TASK DATA:

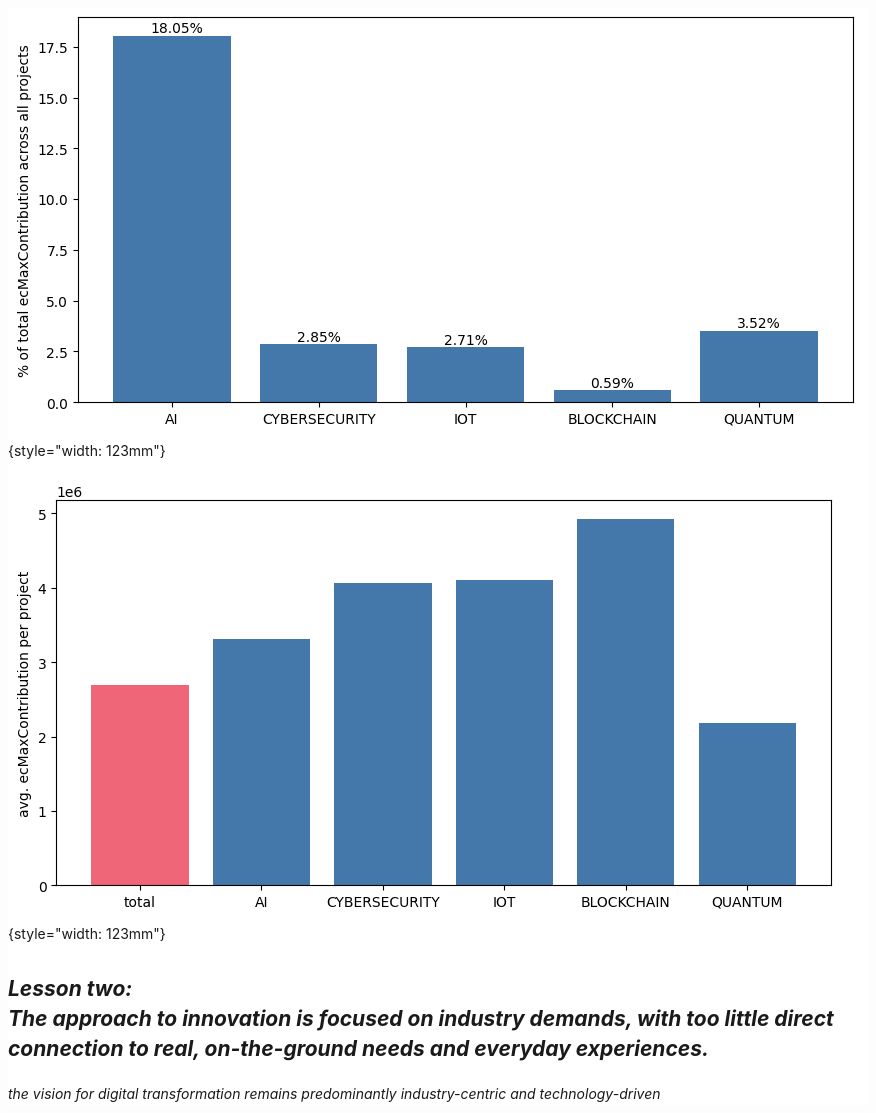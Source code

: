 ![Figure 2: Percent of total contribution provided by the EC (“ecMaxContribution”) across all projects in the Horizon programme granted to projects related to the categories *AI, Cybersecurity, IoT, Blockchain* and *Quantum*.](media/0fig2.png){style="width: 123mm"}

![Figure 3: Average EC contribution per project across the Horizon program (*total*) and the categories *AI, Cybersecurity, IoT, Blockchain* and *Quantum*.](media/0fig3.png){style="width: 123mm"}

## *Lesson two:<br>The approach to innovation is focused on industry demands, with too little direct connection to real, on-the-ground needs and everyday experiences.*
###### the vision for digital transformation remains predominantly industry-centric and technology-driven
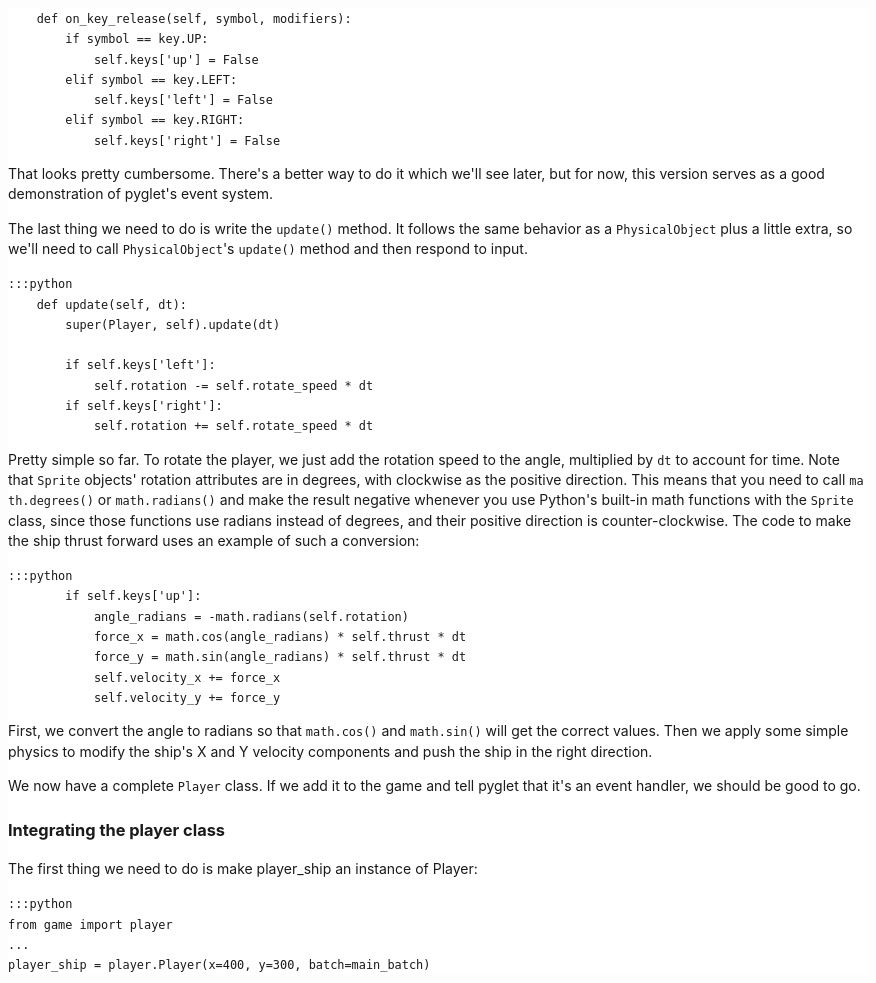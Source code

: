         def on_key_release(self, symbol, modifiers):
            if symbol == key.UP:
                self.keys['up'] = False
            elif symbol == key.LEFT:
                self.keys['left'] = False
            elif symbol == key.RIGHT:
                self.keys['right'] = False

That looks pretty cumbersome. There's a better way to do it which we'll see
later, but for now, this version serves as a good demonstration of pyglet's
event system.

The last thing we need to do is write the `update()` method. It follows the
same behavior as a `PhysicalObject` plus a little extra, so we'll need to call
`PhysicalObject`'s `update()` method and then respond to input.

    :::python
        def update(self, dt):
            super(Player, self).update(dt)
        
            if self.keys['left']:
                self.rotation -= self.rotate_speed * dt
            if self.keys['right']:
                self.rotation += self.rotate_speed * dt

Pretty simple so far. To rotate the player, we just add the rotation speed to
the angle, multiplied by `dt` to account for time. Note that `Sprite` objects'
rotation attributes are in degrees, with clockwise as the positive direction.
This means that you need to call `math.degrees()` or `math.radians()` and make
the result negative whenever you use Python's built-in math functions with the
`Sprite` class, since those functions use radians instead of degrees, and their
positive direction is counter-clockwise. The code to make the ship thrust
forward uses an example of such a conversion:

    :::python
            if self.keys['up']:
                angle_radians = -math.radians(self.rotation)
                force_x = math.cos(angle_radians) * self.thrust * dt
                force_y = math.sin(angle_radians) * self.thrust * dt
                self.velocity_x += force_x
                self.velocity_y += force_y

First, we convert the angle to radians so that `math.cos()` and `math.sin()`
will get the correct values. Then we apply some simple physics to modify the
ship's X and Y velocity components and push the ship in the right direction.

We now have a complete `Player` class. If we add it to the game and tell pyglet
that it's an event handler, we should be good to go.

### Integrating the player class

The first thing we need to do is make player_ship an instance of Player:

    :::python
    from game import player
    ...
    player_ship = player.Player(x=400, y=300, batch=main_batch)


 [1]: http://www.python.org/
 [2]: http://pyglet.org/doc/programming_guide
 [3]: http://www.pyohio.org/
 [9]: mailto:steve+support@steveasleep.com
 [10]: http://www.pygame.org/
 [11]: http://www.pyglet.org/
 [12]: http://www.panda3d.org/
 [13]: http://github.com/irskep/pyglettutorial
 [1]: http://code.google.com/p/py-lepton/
...
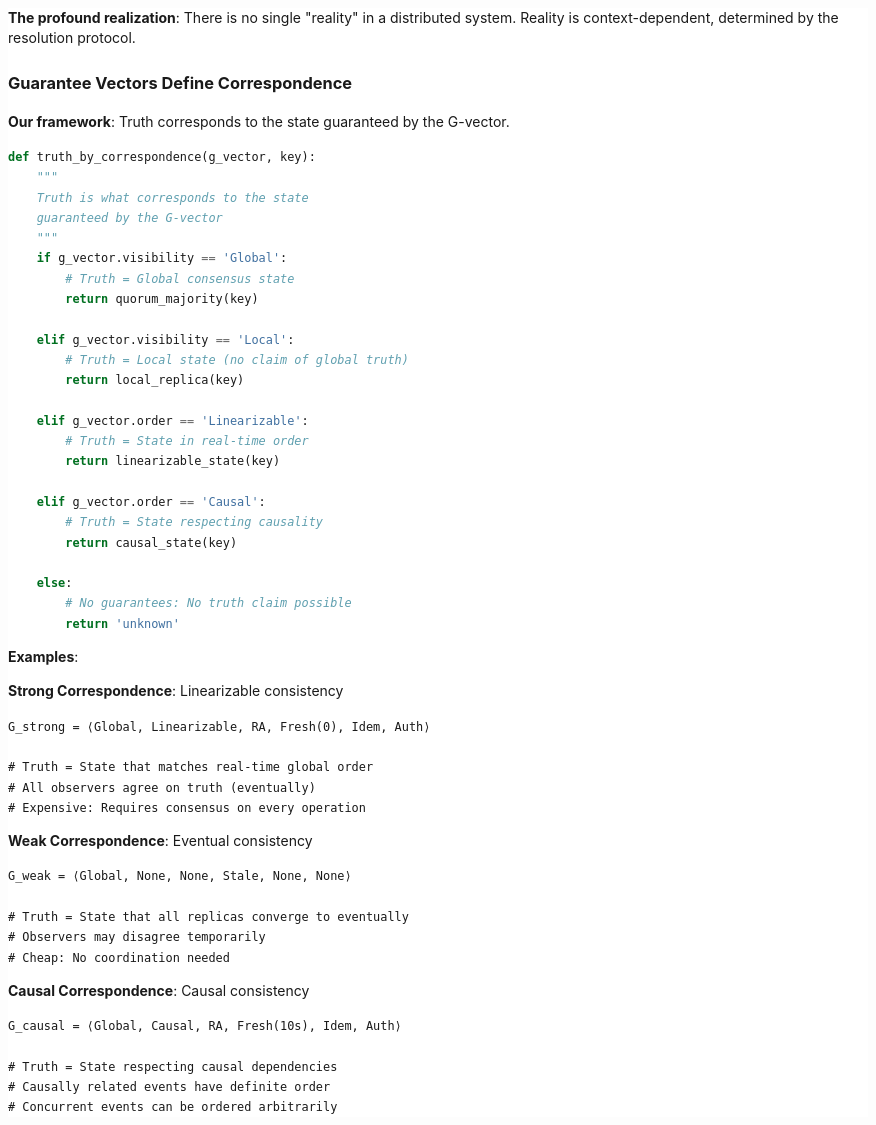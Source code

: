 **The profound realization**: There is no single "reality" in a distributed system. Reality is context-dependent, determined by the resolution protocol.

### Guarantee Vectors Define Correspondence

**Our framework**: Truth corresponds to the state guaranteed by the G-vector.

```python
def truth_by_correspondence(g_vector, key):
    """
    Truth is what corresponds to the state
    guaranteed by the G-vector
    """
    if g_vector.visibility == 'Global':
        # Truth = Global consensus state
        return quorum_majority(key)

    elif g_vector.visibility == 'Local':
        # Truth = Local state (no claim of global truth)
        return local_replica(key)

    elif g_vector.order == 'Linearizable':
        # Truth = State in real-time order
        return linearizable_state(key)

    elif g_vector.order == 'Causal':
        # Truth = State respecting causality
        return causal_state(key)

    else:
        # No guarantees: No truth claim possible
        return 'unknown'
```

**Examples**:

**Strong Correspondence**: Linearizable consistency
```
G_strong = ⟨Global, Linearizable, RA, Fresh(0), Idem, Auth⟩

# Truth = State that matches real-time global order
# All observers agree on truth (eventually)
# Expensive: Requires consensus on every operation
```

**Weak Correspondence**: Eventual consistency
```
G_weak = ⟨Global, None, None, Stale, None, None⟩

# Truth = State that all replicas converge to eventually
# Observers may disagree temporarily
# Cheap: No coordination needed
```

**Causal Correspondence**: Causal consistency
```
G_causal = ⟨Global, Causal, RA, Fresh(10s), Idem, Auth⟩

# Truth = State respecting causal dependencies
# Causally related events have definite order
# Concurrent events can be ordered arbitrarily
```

DESCRIPTION OF THE TASK:
A single figure, the number of lines above with the word "functions", is the whole answer.

RESPONSE TO THE TASK:
2